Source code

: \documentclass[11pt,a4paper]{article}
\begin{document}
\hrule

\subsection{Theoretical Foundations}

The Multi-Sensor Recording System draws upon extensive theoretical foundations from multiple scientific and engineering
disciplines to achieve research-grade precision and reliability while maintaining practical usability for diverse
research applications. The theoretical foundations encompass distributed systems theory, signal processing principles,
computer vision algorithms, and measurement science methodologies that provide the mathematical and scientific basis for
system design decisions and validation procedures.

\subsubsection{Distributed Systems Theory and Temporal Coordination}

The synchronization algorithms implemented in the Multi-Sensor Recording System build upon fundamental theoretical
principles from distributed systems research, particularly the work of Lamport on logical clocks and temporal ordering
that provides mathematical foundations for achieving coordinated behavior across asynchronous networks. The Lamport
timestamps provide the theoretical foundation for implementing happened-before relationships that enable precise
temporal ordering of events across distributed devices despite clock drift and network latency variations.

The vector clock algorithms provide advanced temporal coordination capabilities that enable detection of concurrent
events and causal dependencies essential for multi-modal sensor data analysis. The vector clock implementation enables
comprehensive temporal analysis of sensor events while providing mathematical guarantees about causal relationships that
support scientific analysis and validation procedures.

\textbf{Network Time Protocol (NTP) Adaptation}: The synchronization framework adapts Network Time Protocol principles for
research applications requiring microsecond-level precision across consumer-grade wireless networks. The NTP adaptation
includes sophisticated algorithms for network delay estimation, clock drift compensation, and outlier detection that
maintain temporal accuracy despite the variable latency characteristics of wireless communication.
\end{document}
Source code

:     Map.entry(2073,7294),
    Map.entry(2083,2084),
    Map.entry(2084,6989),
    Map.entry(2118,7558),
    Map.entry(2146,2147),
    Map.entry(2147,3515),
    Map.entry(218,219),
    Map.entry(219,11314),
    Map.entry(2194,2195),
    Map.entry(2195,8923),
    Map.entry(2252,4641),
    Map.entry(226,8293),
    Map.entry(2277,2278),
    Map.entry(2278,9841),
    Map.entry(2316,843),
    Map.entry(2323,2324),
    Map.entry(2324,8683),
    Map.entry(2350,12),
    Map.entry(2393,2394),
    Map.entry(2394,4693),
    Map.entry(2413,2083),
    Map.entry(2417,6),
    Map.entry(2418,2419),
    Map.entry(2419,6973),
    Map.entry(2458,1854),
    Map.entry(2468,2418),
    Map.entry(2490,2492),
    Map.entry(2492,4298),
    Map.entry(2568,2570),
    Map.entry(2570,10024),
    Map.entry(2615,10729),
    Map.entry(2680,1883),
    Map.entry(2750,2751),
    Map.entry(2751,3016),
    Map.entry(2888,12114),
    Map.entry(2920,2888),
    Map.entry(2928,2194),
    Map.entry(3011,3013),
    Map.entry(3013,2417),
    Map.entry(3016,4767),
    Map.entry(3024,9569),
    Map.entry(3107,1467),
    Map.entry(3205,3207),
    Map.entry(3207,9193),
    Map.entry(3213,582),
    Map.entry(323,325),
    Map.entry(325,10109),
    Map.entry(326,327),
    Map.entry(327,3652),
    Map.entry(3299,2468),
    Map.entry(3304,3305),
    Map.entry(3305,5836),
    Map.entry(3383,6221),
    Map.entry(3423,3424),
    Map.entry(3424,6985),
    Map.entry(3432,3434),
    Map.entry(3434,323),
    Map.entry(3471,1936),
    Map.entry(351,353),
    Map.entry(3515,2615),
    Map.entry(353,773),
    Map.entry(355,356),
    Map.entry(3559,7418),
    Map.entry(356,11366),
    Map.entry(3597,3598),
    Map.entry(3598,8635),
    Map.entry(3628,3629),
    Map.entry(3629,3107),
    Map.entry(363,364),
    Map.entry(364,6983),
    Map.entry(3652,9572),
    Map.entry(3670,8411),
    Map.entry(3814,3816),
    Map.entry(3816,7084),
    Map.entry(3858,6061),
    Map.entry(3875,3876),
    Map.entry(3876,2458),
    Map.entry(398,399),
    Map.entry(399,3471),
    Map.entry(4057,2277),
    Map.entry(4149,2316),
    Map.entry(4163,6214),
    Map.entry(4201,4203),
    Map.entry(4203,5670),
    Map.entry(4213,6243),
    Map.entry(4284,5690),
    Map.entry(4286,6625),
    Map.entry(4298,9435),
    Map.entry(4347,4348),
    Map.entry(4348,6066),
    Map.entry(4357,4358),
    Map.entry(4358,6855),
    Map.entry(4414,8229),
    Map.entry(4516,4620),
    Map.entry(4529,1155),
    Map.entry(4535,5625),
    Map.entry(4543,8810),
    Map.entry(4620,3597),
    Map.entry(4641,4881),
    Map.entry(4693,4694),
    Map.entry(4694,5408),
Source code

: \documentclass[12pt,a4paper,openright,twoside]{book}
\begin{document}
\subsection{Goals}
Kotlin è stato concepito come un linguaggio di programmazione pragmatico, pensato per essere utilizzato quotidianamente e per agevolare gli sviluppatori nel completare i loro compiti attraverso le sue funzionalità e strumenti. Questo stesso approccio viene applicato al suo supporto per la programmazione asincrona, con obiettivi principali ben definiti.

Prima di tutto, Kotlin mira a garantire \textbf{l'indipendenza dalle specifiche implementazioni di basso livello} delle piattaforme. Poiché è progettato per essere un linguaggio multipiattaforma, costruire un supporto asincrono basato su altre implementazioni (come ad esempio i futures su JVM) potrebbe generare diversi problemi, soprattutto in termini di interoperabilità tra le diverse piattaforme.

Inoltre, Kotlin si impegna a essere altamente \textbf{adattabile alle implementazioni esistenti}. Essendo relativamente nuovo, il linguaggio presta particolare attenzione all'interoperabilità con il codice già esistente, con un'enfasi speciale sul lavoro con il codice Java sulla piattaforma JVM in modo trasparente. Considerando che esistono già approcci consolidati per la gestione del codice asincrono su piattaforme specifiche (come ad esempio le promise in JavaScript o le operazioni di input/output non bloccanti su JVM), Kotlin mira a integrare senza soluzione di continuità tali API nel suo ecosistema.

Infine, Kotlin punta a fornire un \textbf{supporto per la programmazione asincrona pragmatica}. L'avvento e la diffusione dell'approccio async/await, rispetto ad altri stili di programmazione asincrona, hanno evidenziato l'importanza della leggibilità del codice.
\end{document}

****************************************

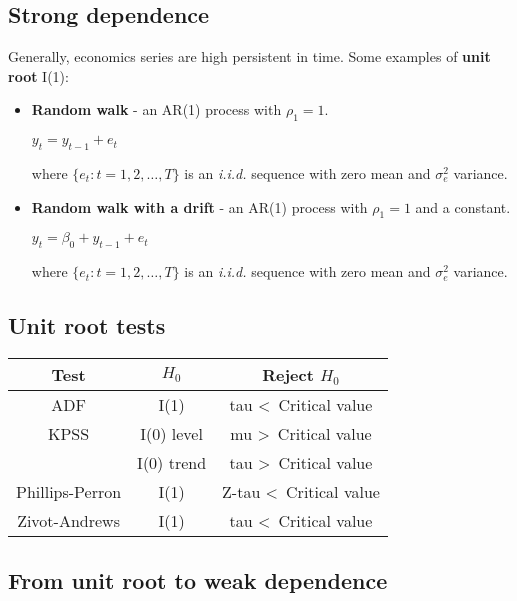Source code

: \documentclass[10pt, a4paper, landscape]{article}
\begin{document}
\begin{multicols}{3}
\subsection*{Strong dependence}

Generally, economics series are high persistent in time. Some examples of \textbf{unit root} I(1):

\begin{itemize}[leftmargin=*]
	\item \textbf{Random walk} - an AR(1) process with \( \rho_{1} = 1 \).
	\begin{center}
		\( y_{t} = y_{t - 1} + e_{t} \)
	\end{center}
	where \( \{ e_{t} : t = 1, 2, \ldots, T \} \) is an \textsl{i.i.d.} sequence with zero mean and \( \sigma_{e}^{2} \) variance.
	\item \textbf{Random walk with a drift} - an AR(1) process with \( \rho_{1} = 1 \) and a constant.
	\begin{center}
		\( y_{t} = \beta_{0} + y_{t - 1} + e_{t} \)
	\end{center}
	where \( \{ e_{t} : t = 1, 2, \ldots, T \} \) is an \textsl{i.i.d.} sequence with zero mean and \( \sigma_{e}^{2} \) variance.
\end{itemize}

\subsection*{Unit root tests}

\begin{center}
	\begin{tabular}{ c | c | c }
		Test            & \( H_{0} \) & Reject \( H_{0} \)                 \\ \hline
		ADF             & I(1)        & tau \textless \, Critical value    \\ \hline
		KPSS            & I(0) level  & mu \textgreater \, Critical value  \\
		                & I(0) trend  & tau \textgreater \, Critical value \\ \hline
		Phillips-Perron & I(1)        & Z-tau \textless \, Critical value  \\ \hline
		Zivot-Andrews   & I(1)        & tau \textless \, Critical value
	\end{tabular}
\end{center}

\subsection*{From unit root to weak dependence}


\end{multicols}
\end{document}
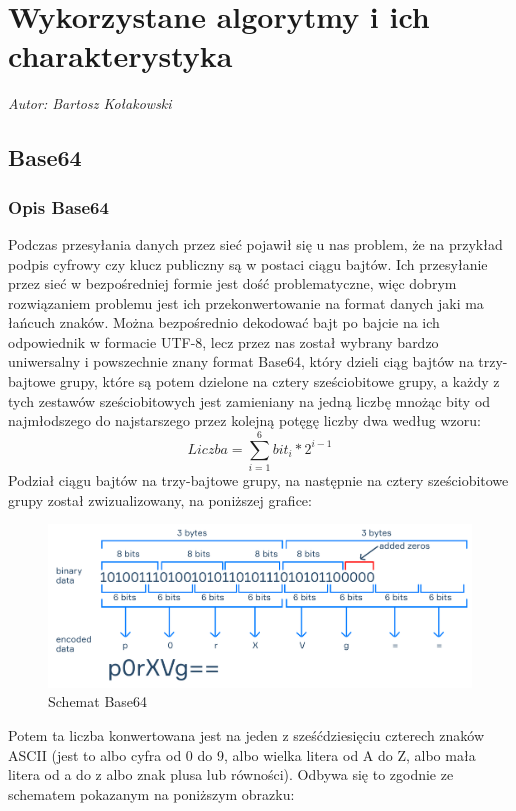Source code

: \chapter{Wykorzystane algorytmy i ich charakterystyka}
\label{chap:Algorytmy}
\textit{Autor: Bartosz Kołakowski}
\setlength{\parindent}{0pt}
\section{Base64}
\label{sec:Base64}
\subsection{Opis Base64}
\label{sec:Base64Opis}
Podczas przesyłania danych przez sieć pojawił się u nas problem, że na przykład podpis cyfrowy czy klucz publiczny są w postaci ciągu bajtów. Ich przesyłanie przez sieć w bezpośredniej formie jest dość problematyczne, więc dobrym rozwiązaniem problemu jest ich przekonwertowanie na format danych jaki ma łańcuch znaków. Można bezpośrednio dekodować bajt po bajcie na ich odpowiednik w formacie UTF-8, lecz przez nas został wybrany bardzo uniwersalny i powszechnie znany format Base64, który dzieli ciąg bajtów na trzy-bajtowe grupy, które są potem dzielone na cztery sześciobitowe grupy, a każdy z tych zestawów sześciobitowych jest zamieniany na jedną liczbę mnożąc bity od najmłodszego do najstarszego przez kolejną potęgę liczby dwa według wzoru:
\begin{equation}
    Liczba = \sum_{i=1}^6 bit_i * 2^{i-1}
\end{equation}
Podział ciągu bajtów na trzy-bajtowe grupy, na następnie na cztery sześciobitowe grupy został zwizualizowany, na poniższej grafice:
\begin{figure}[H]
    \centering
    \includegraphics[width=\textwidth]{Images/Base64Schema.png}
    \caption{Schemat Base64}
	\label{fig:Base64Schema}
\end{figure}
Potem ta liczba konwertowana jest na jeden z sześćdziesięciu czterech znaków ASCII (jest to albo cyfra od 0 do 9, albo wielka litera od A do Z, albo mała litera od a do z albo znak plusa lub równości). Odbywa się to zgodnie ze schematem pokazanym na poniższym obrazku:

****************************************

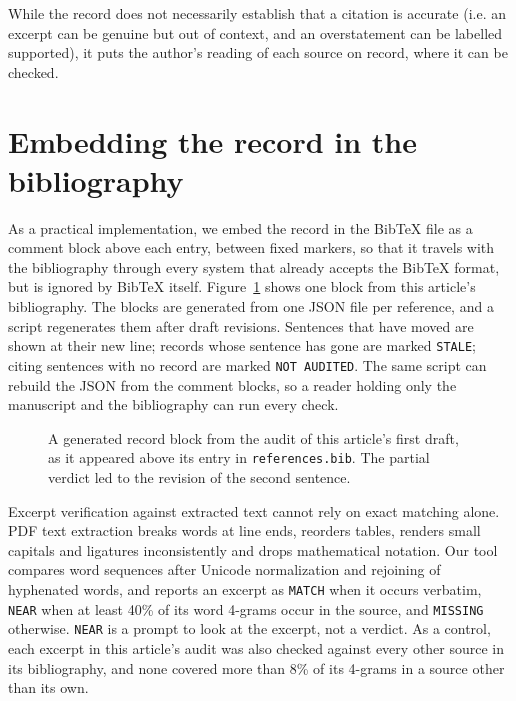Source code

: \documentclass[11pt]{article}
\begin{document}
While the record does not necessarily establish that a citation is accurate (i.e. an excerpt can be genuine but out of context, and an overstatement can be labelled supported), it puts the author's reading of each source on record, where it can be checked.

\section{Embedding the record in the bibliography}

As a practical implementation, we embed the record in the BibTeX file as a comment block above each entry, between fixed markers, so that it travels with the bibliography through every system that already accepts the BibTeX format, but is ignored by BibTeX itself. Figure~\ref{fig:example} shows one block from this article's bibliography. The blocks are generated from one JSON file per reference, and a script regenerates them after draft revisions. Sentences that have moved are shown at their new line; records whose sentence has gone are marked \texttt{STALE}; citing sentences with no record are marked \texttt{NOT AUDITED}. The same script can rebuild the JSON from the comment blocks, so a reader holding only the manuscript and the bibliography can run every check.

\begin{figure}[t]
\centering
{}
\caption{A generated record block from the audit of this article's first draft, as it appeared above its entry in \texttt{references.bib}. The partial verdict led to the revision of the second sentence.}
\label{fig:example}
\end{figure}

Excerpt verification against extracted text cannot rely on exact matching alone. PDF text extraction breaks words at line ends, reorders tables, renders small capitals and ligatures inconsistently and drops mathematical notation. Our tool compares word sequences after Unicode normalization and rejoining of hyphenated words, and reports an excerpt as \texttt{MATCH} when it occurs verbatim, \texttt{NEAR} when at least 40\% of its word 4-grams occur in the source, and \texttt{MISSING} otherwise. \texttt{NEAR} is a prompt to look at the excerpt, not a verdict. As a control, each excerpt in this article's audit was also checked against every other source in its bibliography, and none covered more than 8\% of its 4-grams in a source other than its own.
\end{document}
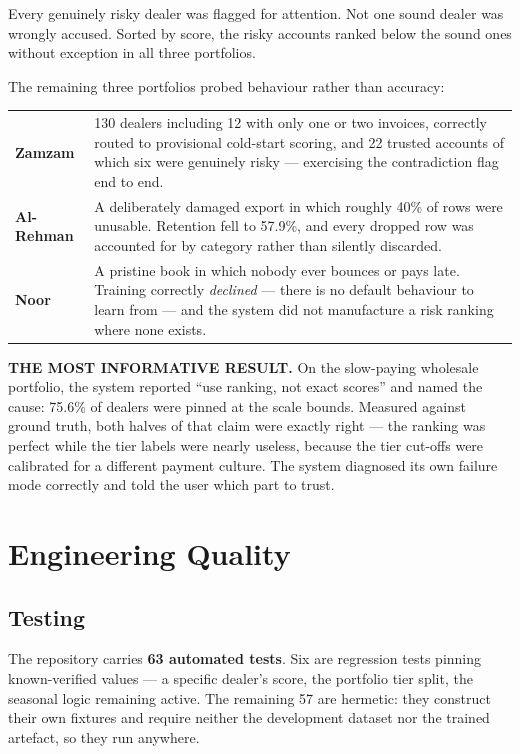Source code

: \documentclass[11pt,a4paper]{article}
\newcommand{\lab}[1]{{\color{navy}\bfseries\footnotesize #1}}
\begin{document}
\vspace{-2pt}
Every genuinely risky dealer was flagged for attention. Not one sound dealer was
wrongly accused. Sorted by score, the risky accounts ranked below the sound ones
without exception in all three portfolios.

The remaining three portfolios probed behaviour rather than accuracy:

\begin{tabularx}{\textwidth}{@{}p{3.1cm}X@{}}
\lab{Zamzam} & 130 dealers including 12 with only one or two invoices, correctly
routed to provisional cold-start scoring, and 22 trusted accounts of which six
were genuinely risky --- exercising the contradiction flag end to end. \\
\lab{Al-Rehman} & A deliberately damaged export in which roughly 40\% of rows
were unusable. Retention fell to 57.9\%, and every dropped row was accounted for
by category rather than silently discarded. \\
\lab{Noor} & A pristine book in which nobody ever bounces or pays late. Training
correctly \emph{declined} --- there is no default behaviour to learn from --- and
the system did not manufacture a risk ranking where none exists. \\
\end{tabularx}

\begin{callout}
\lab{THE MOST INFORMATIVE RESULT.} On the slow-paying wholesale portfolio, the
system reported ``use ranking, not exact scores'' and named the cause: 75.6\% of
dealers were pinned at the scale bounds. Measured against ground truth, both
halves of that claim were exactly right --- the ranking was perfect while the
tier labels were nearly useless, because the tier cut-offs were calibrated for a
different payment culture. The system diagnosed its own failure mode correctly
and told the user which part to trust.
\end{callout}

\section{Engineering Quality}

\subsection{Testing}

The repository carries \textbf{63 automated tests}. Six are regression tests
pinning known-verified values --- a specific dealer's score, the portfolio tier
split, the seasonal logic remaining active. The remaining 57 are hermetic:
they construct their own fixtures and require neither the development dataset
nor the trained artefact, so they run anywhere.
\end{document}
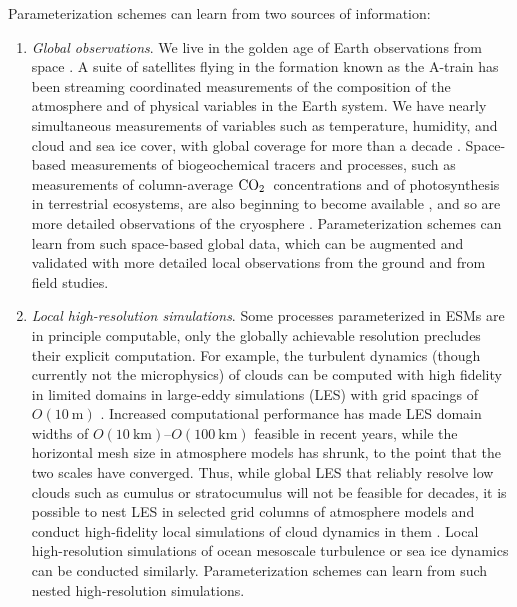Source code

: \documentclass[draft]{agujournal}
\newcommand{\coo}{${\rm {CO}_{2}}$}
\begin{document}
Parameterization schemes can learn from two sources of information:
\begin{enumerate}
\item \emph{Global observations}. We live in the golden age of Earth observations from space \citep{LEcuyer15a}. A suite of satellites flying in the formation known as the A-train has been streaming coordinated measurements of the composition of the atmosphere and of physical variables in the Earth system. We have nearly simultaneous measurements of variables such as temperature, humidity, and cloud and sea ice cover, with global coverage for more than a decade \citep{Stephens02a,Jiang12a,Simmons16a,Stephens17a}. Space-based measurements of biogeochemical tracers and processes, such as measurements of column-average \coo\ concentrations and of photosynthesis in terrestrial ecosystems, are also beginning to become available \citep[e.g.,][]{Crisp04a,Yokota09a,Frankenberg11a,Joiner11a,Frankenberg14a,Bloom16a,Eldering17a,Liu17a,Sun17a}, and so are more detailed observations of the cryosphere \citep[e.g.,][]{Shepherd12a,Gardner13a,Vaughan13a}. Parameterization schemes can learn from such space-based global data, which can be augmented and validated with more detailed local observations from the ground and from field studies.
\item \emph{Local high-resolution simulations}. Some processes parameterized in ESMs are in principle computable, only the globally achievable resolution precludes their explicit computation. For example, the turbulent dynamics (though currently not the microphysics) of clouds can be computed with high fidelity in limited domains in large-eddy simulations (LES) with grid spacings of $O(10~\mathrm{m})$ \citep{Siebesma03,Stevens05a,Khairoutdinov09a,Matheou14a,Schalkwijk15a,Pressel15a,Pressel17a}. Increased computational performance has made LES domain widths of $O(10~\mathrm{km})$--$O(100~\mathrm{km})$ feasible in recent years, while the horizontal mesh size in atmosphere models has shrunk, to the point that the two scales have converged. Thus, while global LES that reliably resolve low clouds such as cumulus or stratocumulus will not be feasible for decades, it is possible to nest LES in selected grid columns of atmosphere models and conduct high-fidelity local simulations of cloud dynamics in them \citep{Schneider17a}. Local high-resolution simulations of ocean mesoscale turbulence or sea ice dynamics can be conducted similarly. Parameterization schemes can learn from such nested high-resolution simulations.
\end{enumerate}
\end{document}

****************************************

Your answer must be a single number: how many lines of the entries above contain the string "tests".

2